Work item: Tell me how many lines in the data include "confusion", and keep the reply to that number.

Supplied data:
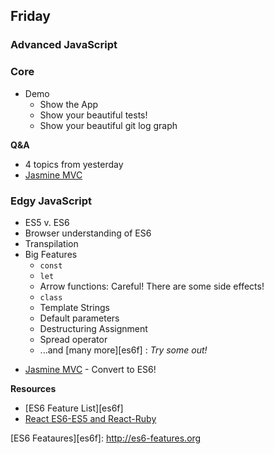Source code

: ## Friday
### Advanced JavaScript

### Core

- Demo
  - Show the App
  - Show your beautiful tests!
  - Show your beautiful git log graph

**Q&A**
- 4 topics from yesterday
- [Jasmine MVC](../../../../jasmine-mvc-challenge)

### Edgy JavaScript

* ES5 v. ES6
* Browser understanding of ES6
* Transpilation
* Big Features
    * `const`
    * `let`
    * Arrow functions: Careful! There are some side effects!
    * `class`
    * Template Strings
    * Default parameters
    * Destructuring Assignment
    * Spread operator
    * ...and [many more][es6f] : _Try some out!_

- [Jasmine MVC](../../../../jasmine-mvc-challenge) - Convert to ES6!

**Resources**
- [ES6 Feature List][es6f]
- [React ES6-ES5 and React-Ruby](http://panw.weebly.com/programming/translation-for-react-es5-es6-and-if-react-was-in-ruby)

[ES6 Feataures][es6f]: http://es6-features.org
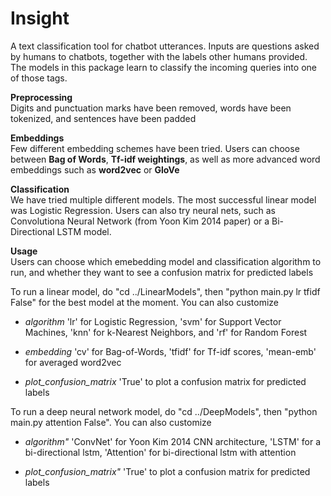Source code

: # Insight

A text classification tool for chatbot utterances. Inputs are questions asked by humans to chatbots, together with the labels other humans provided. The models in this package learn to classify the incoming queries into one of those tags.

<b>Preprocessing</b><br /> Digits and punctuation marks have been removed, words have been tokenized, and sentences have been padded

<b>Embeddings</b><br /> Few different embedding schemes have been tried. Users can choose between <b>Bag of Words</b>, <b>Tf-idf weightings</b>, as well as more advanced word embeddings such as <b>word2vec</b> or <b>GloVe</b>

<b>Classification</b><br /> We have tried multiple different models. The most successful linear model was Logistic Regression. Users can also try neural nets, such as Convolutiona Neural Network (from Yoon Kim 2014 paper) or a Bi-Directional LSTM model.

<b>Usage</b><br /> Users can choose which emebedding model and classification algorithm to run, and whether they want to see a confusion matrix for predicted labels

To run a linear model, do "cd ../LinearModels", then "python main.py lr tfidf False" for the best model at the moment. You can also customize 

+ *algorithm* 'lr' for Logistic Regression, 'svm' for Support Vector Machines, 'knn' for k-Nearest Neighbors, and 'rf' for Random Forest

+ *embedding* 'cv' for Bag-of-Words, 'tfidf' for Tf-idf scores, 'mean-emb' for averaged word2vec

+ *plot_confusion_matrix* 'True' to plot a confusion matrix for predicted labels

To run a deep neural network model, do "cd ../DeepModels", then "python main.py attention False". You can also customize

+ *algorithm"* 'ConvNet' for Yoon Kim 2014 CNN architecture, 'LSTM' for a bi-directional lstm, 'Attention' for bi-directional lstm with attention

+ *plot_confusion_matrix"* 'True' to plot a confusion matrix for predicted labels
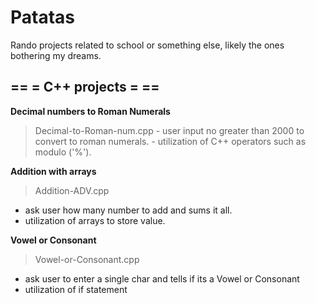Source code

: # Patatas

Rando projects related to school or something else, likely the ones bothering my dreams.

## == = C++ projects = ==

  **Decimal numbers to Roman Numerals**
  >Decimal-to-Roman-num.cpp
    - user input no greater than 2000 to convert to roman numerals.
    - utilization of C++ operators such as modulo ('%').
    
  **Addition with arrays**
  >Addition-ADV.cpp
   - ask user how many number to add and sums it all.
   - utilization of arrays to store value.
   
 **Vowel or Consonant**
 >Vowel-or-Consonant.cpp
  - ask user to enter a single char and tells if its a Vowel or Consonant
  - utilization of if statement
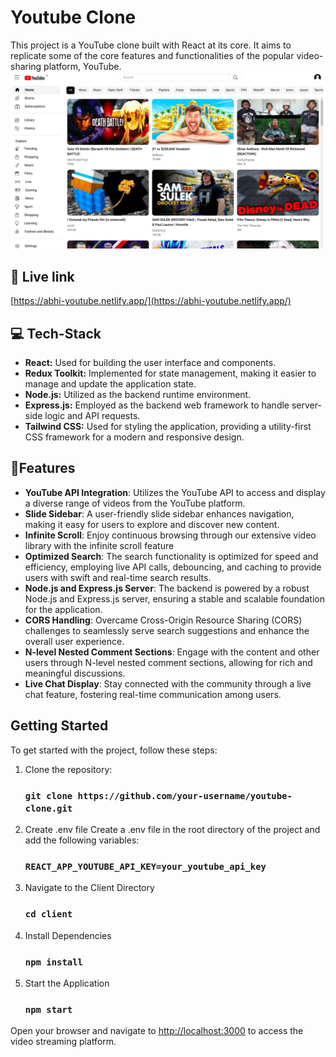 # Youtube Clone
This project is a YouTube clone built with React at its core. It aims to replicate some of the core features and functionalities of the popular video-sharing platform, YouTube.
![Home page](./src/imgs/Screenshot%20from%202023-08-15%2016-55-19.png)

## 🔗 Live link
[https://abhi-youtube.netlify.app/](https://abhi-youtube.netlify.app/)

## 💻 Tech-Stack 

- **React:** Used for building the user interface and components.
- **Redux Toolkit:** Implemented for state management, making it easier to manage and update the application state.
- **Node.js:** Utilized as the backend runtime environment.
- **Express.js:** Employed as the backend web framework to handle server-side logic and API requests.
- **Tailwind CSS:** Used for styling the application, providing a utility-first CSS framework for a modern and responsive design.

## 📓Features 
- **YouTube API Integration**: Utilizes the YouTube API to access and display a diverse range of videos from the YouTube platform.
- **Slide Sidebar**: A user-friendly slide sidebar enhances navigation, making it easy for users to explore and discover new content.
- **Infinite Scroll**: Enjoy continuous browsing through our extensive video library with the infinite scroll feature
- **Optimized Search**: The search functionality is optimized for speed and efficiency, employing live API calls, debouncing, and caching to provide users with swift and real-time search results.
- **Node.js and Express.js Server**: The backend is powered by a robust Node.js and Express.js server, ensuring a stable and scalable foundation for the application.
- **CORS Handling**: Overcame Cross-Origin Resource Sharing (CORS) challenges to seamlessly serve search suggestions and enhance the overall user experience.
- **N-level Nested Comment Sections**: Engage with the content and other users through N-level nested comment sections, allowing for rich and meaningful discussions.
- **Live Chat Display**: Stay connected with the community through a live chat feature, fostering real-time communication among users.


## Getting Started

To get started with the project, follow these steps:

1. Clone the repository:
    ### `git clone https://github.com/your-username/youtube-clone.git`

2. Create .env file
   Create a .env file in the root directory of the project and add the following variables:
   ### `REACT_APP_YOUTUBE_API_KEY=your_youtube_api_key`

3. Navigate to the Client Directory
   ### `cd client`

4. Install Dependencies
   ### `npm install`

5. Start the Application
   ### `npm start`

Open your browser and navigate to [http://localhost:3000](http://localhost:3000) to access the video streaming platform.

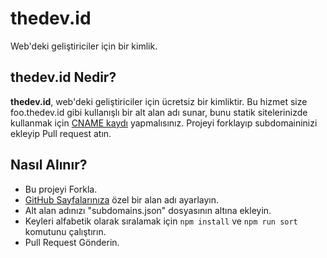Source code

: # thedev.id

Web'deki geliştiriciler için bir kimlik.

## thedev.id Nedir?

**thedev.id**, web'deki geliştiriciler için ücretsiz bir kimliktir. Bu hizmet size foo.thedev.id gibi kullanışlı bir alt alan adı sunar, bunu statik sitelerinizde kullanmak için [CNAME kaydı](https://en.wikipedia.org/wiki/CNAME_record) yapmalısınız. Projeyi forklayıp subdomaininizi ekleyip Pull request atın.

## Nasıl Alınır?

- Bu projeyi Forkla.
- [GitHub Sayfalarınıza](https://pages.github.com) özel bir alan adı ayarlayın.
- Alt alan adınızı "subdomains.json" dosyasının altına ekleyin.
- Keyleri alfabetik olarak sıralamak için `npm install` ve `npm run sort` komutunu çalıştırın.
- Pull Request Gönderin.
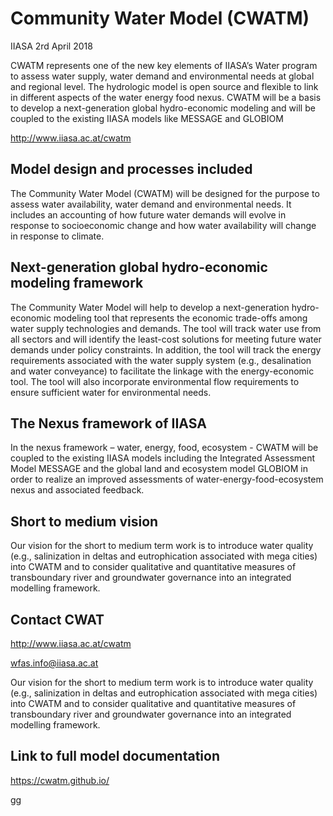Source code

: # Community Water Model (CWATM)

IIASA
2rd April 2018

CWATM represents one of the new key elements of IIASA’s Water program to assess water supply, water demand and environmental needs at global and regional level. The hydrologic model is open source and flexible to link in different aspects of the water energy food nexus. CWATM will be a basis to develop a next-generation global hydro-economic modeling and will be coupled to the existing IIASA models like MESSAGE and GLOBIOM

http://www.iiasa.ac.at/cwatm


## Model design and processes included

The Community Water Model (CWATM) will be designed for the purpose to assess water availability, water demand and environmental needs. It includes an accounting of how future water demands will evolve in response to socioeconomic change and how water availability will change in response to climate.

## Next-generation global hydro-economic modeling framework

The Community Water Model will help to develop a next-generation hydro-economic modeling tool that represents the economic trade-offs among water supply technologies and demands.  The tool will track water use from all sectors and will identify the least-cost solutions for meeting future water demands under policy constraints.  In addition, the tool will track the energy requirements associated with the water supply system (e.g., desalination and water conveyance) to facilitate the linkage with the energy-economic tool. The tool will also incorporate environmental flow requirements to ensure sufficient water for environmental needs.

## The Nexus framework of IIASA

In the nexus framework – water, energy, food, ecosystem - CWATM will be coupled to the existing IIASA models including the Integrated Assessment Model MESSAGE and the global land and ecosystem model GLOBIOM in order to realize an improved assessments of water-energy-food-ecosystem nexus and associated feedback.

## Short to medium vision

Our vision for the short to medium term work is to introduce water quality (e.g., salinization in deltas and eutrophication associated with mega cities) into CWATM and to consider qualitative and quantitative measures of transboundary river and groundwater governance into an integrated modelling framework.

## Contact CWAT

http://www.iiasa.ac.at/cwatm 

wfas.info@iiasa.ac.at

Our vision for the short to medium term work is to introduce water quality (e.g., salinization in deltas and eutrophication associated with mega cities) into CWATM and to consider qualitative and quantitative measures of transboundary river and groundwater governance into an integrated modelling framework.


## Link to full model documentation

https://cwatm.github.io/

gg

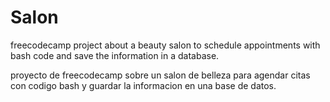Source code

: # Salon
freecodecamp project about a beauty salon to schedule appointments with bash code and save the information in a database.

proyecto de freecodecamp sobre un salon de belleza para agendar citas con codigo bash y guardar la informacion en una base de datos.
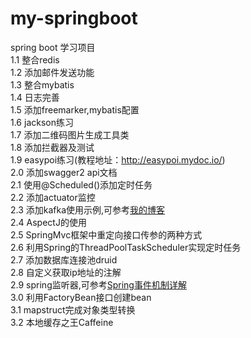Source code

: # my-springboot
spring boot 学习项目<br>
1.1&nbsp;整合redis<br>
1.2&nbsp;添加邮件发送功能<br>
1.3&nbsp;整合mybatis<br>
1.4&nbsp;日志完善<br>
1.5&nbsp;添加freemarker,mybatis配置<br>
1.6&nbsp;jackson练习<br>
1.7&nbsp;添加二维码图片生成工具类<br>
1.8&nbsp;添加拦截器及测试<br>
1.9&nbsp;easypoi练习(教程地址：http://easypoi.mydoc.io/)<br>
2.0&nbsp;添加swagger2 api文档<br>
2.1&nbsp;使用@Scheduled()添加定时任务<br>
2.2&nbsp;添加actuator监控<br>
2.3&nbsp;添加kafka使用示例,可参考<a href="https://www.cnblogs.com/2YSP/p/8982663.html">我的博客</a><br>
2.4&nbsp;AspectJ的使用<br>
2.5&nbsp;SpringMvc框架中重定向接口传参的两种方式<br>
2.6&nbsp;利用Spring的ThreadPoolTaskScheduler实现定时任务<br>
2.7&nbsp;添加数据库连接池druid<br>
2.8&nbsp;自定义获取ip地址的注解<br>
2.9&nbsp;spring监听器,可参考<a href="https://www.cnblogs.com/2YSP/p/10958230.html">Spring事件机制详解</a><br>
3.0&nbsp;利用FactoryBean接口创建bean<br>
3.1&nbsp;mapstruct完成对象类型转换<br>
3.2&nbsp;本地缓存之王Caffeine<br>
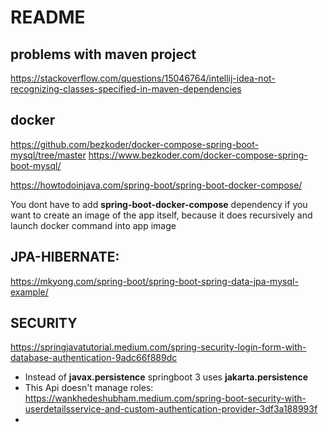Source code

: # README

## problems with maven project
https://stackoverflow.com/questions/15046764/intellij-idea-not-recognizing-classes-specified-in-maven-dependencies

## docker
https://github.com/bezkoder/docker-compose-spring-boot-mysql/tree/master
https://www.bezkoder.com/docker-compose-spring-boot-mysql/

https://howtodoinjava.com/spring-boot/spring-boot-docker-compose/

You dont have to add **spring-boot-docker-compose** dependency if you want to create an image of the app itself, 
because it does recursively and launch docker command into app image

## JPA-HIBERNATE:
https://mkyong.com/spring-boot/spring-boot-spring-data-jpa-mysql-example/

## SECURITY
https://springjavatutorial.medium.com/spring-security-login-form-with-database-authentication-9adc66f889dc
 - Instead of **javax.persistence** springboot 3 uses **jakarta.persistence**
 - This Api doesn't manage roles: https://wankhedeshubham.medium.com/spring-boot-security-with-userdetailsservice-and-custom-authentication-provider-3df3a188993f
 -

Written response: 3